Пользуясь своим положением, эти догматически настроенные последователи организовали в пятидесятом году специальную сессию, по программе посвященную развитию идей Павлова, а на самом деле задуманную как судилище над всеми, кто придерживался иных подходов к проблемам высшей нервной деятельности. В списке «антипавловцев» оказались академики Орбели и Бериташвили, профессора Анохин, Купалов, Гращенков и многие другие.


Был среди них и член-корреспондент Академии медицинских наук СССР Бернштейн, за два года до этого получивший Государственную премию за книгу «О построении движений» и открыто заявлявший о своем несогласии с классической рефлекторной теорией. От него, как и от всех иных, ждали признаний в порочности своих взглядов. Он оставался непоколебим.


Он был вынужден уйти на пенсию, заняться вместо научной работы реферированием зарубежных авторов. Было очень трудно, но назло своим врагам он сделал рефераты из «наказания» источником продуктивнейшей учебы. Юмор не оставлял Николая Александровича в самые мрачные минуты, и он с деланным недоумением разводил руками: «Странно, право, устроена жизнь: мало того, что я читаю умных людей, — мне за это удовольствие еще платят деньги!»


11

Партия решительно осудила методы диктата в науке. В физкультурных вузах стала вновь преподаваться изгнанная несколько лет назад биомеханика. На научных конференциях зазвучали голоса тех, кого долгое время не приглашали на научные форумы. Возродился интерес и к взглядам Бернштейна, особенно после того, как «рефлекторные» методы оказались неэффективными при подготовке рабочих самых сложных профессий — операторов автоматизированных систем.

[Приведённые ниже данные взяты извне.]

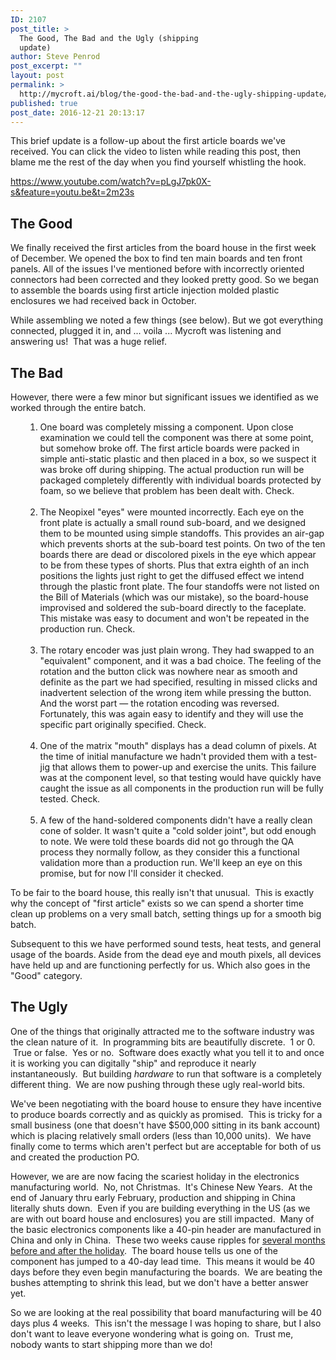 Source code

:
```yaml
---
ID: 2107
post_title: >
  The Good, The Bad and the Ugly (shipping
  update)
author: Steve Penrod
post_excerpt: ""
layout: post
permalink: >
  http://mycroft.ai/blog/the-good-the-bad-and-the-ugly-shipping-update/
published: true
post_date: 2016-12-21 20:13:17
---
```

This brief update is a follow-up about the first article boards we've received. You can click the video to listen while reading this post, then blame me the rest of the day when you find yourself whistling the hook.

https://www.youtube.com/watch?v=pLgJ7pk0X-s&feature=youtu.be&t=2m23s
<h2>The Good</h2>
We finally received the first articles from the board house in the first week of December. We opened the box to find ten main boards and ten front panels. All of the issues I've mentioned before with incorrectly oriented connectors had been corrected and they looked pretty good. So we began to assemble the boards using first article injection molded plastic enclosures we had received back in October.

While assembling we noted a few things (see below). But we got everything connected, plugged it in, and ... voila ... Mycroft was listening and answering us!  That was a huge relief.
<h2>The Bad</h2>
However, there were a few minor but significant issues we identified as we worked through the entire batch.
<ul>
<ol>
 	<li>One board was completely missing a component. Upon close examination we could tell the component was there at some point, but somehow broke off. The first article boards were packed in simple anti-static plastic and then placed in a box, so we suspect it was broke off during shipping. The actual production run will be packaged completely differently with individual boards protected by foam, so we believe that problem has been dealt with. Check.<br/>&nbsp;</li>
 	<li>The Neopixel "eyes" were mounted incorrectly. Each eye on the front plate is actually a small round sub-board, and we designed them to be mounted using simple standoffs. This provides an air-gap which prevents shorts at the sub-board test points. On two of the ten boards there are dead or discolored pixels in the eye which appear to be from these types of shorts. Plus that extra eighth of an inch positions the lights just right to get the diffused effect we intend through the plastic front plate. The four standoffs were not listed on the Bill of Materials (which was our mistake), so the board-house improvised and soldered the sub-board directly to the faceplate. This mistake was easy to document and won't be repeated in the production run. Check.<br/>&nbsp;</li>
 	<li>The rotary encoder was just plain wrong. They had swapped to an "equivalent" component, and it was a bad choice. The feeling of the rotation and the button click was nowhere near as smooth and definite as the part we had specified, resulting in missed clicks and inadvertent selection of the wrong item while pressing the button. And the worst part — the rotation encoding was reversed. Fortunately, this was again easy to identify and they will use the specific part originally specified. Check.<br/>&nbsp;</li>
 	<li>One of the matrix "mouth" displays has a dead column of pixels. At the time of initial manufacture we hadn't provided them with a test-jig that allows them to power-up and exercise the units. This failure was at the component level, so that testing would have quickly have caught the issue as all components in the production run will be fully tested. Check.<br/>&nbsp;</li>
 	<li>A few of the hand-soldered components didn't have a really clean cone of solder. It wasn't quite a "cold solder joint", but odd enough to note. We were told these boards did not go through the QA process they normally follow, as they consider this a functional validation more than a production run. We'll keep an eye on this promise, but for now I'll consider it checked.</li>
</ol>
</ul>
To be fair to the board house, this really isn't that unusual.  This is exactly why the concept of "first article" exists so we can spend a shorter time clean up problems on a very small batch, setting things up for a smooth big batch.

Subsequent to this we have performed sound tests, heat tests, and general usage of the boards. Aside from the dead eye and mouth pixels, all devices have held up and are functioning perfectly for us. Which also goes in the "Good" category.
<h2>The Ugly</h2>
One of the things that originally attracted me to the software industry was the clean nature of it.  In programming bits are beautifully discrete.  1 or 0.  True or false.  Yes or no.  Software does exactly what you tell it to and once it is working you can digitally "ship" and reproduce it nearly instantaneously.  But building <em>hardware</em> to run that software is a completely different thing.  We are now pushing through these ugly real-world bits.

We've been negotiating with the board house to ensure they have incentive to produce boards correctly and as quickly as promised.  This is tricky for a small business (one that doesn't have $500,000 sitting in its bank account) which is placing relatively small orders (less than 10,000 units).  We have finally come to terms which aren't perfect but are acceptable for both of us and created the production PO.

However, we are are now facing the scariest holiday in the electronics manufacturing world.  No, not Christmas.  It's Chinese New Years.  At the end of January thru early February, production and shipping in China literally shuts down.  Even if you are building everything in the US (as we are with out board house and enclosures) you are still impacted.  Many of the basic electronics components like a 40-pin header are manufactured in China and only in China.  These two weeks cause ripples for <a href="http://www.ewmfg.com/chinese-new-year/">several months before and after the holiday</a>.  The board house tells us one of the component has jumped to a 40-day lead time.  This means it would be 40 days before they even begin manufacturing the boards.  We are beating the bushes attempting to shrink this lead, but we don't have a better answer yet.

So we are looking at the real possibility that board manufacturing will be 40 days plus 4 weeks.  This isn't the message I was hoping to share, but I also don't want to leave everyone wondering what is going on.  Trust me, nobody wants to start shipping more than we do!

Попытки поставить человека в положение «промежуточного звена» между загорающимися лампочками и ждущими нажатия кнопками приводили к чрезвычайно низкой надежности такого человеко-машинного комплекса.

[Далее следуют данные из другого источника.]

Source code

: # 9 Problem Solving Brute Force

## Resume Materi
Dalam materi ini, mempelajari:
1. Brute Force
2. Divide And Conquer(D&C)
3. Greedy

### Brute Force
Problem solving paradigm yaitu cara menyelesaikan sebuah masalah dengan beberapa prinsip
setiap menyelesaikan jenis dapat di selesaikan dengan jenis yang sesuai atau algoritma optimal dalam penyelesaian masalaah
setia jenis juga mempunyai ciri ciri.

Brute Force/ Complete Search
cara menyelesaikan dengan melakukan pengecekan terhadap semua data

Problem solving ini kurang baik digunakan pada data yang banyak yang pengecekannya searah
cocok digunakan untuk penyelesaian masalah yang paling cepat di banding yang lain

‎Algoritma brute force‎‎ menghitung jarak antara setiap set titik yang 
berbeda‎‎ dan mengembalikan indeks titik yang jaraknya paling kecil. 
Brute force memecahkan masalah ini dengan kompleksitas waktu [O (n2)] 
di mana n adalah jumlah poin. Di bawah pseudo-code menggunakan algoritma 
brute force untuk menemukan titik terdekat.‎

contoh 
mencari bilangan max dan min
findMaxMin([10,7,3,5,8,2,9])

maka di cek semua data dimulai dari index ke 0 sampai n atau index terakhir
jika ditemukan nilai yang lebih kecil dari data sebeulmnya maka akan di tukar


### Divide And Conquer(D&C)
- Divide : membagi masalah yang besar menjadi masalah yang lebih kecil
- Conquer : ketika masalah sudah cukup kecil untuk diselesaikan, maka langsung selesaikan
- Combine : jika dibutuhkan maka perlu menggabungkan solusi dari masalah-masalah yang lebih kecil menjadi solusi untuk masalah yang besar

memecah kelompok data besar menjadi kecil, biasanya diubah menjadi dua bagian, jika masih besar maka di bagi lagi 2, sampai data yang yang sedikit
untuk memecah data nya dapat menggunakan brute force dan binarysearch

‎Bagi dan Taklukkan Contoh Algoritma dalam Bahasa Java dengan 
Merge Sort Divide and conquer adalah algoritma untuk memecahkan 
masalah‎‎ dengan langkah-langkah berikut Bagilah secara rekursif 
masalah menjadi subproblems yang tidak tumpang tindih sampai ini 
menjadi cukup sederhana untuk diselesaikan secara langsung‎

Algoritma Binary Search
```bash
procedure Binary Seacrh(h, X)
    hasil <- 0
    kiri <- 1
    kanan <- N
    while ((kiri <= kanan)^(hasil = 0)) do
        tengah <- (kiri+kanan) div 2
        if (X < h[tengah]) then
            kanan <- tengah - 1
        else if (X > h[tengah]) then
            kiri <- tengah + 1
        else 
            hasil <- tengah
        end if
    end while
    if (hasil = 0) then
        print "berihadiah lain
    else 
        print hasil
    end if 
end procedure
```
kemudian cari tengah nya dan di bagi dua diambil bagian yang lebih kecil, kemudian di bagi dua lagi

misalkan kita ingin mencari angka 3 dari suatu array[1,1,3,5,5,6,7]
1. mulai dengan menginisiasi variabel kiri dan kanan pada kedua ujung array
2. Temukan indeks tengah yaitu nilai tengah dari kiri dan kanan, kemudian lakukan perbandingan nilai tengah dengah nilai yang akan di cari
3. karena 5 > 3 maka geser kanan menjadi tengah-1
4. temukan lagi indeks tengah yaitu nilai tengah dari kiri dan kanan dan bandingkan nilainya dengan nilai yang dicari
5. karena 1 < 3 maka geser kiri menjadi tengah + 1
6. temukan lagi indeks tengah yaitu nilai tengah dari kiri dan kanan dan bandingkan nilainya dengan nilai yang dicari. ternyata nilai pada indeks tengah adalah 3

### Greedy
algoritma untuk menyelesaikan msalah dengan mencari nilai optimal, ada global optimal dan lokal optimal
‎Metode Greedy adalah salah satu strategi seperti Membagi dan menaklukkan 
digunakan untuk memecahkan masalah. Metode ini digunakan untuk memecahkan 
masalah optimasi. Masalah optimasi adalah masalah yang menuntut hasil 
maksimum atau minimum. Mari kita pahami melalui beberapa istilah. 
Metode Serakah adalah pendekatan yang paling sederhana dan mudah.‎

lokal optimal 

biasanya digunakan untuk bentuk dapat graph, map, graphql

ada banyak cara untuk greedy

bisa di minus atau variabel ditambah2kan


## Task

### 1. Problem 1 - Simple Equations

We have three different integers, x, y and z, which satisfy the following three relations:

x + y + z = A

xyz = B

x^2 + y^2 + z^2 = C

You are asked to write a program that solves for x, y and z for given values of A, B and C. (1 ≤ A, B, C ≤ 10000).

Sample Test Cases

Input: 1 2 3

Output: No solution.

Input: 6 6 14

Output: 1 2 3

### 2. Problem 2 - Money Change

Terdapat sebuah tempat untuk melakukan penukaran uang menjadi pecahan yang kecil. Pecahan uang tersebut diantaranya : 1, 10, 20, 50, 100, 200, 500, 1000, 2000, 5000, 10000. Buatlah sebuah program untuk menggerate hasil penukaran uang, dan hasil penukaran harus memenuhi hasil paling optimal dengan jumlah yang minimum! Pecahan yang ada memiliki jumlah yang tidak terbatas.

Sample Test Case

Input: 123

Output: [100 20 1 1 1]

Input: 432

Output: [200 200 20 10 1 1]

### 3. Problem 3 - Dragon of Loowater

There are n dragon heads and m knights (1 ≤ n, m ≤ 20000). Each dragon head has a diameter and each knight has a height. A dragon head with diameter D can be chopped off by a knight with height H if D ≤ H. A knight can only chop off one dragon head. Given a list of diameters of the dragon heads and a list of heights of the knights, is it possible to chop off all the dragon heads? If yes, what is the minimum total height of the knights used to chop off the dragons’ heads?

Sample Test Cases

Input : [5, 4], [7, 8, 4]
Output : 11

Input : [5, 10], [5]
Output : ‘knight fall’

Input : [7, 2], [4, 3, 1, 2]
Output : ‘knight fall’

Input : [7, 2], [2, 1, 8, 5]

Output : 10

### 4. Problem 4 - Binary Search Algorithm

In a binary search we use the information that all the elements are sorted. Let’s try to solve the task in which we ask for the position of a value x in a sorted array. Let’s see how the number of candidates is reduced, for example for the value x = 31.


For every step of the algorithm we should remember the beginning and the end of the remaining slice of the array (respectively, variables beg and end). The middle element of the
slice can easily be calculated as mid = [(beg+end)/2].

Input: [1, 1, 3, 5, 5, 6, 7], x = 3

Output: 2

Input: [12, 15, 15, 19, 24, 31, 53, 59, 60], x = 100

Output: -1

В журнале «Вопросы психологии» появилась первая после почти восьмилетнего молчания статья Николая Александровича «Некоторые назревающие проблемы регуляции двигательных актов».


В конце пятьдесят восьмого года он писал в Тбилиси одному из своих ближайших друзей и учеников, Левону Владимировичу Чхаидзе: «…Последний весь месяц прошел у меня в сильнейшем цейтноте и напряжении: статью в «Знание — сила» пришлось дополнять (увеличить ее в полтора раза) по их настоянию и максимально срочно, так как они гонят ее в январский номер. Это требование свалилось на меня неожиданно, когда я был занят письмом статьи по другому, договорному заказу (популярной), и, наконец, тут же подоспела работа по проталкиванию книги «Электронный мозг в медицине», составлению письменных ответов на возражения рецензентов и проч. В результате я совершенно «зашился», даже кровяное давление у меня, впервые в жизни, подскочило вверх на 30 мм… Должен признаться вам — и это говорит весь мой опыт, — популярную книгу писать трудней, чем чисто научную, популярную же статью — еще в 10 раз трудней».


Читая статью в «Вопросах психологии», отчетливо видишь: годы вынужденного бездействия в плане лабораторном, экспериментальном позволили Бернштейну отточить в философском плане давно занимавшие его идеи о связи организма с окружающим миром. В частности, обращаясь к понятию о речи как «сигнальной системе» (в том понимании слова «сигнал», как оно употреблялось сторонниками условно-рефлекторного всегда и во всем поведения человека, то есть как «пусковых» импульсов, за которыми следует действие), Николай Александрович писал:


«…Трактовка «второй сигнальной системы» как системы словесного отображения  п р е д м е т о в… что полностью проявляется и в составе словника, применяемого в экспериментах по так называемой речедвигательной методике, представляется результатом глубоко ошибочного смешения двух различных физиологических функций и речевых категорий.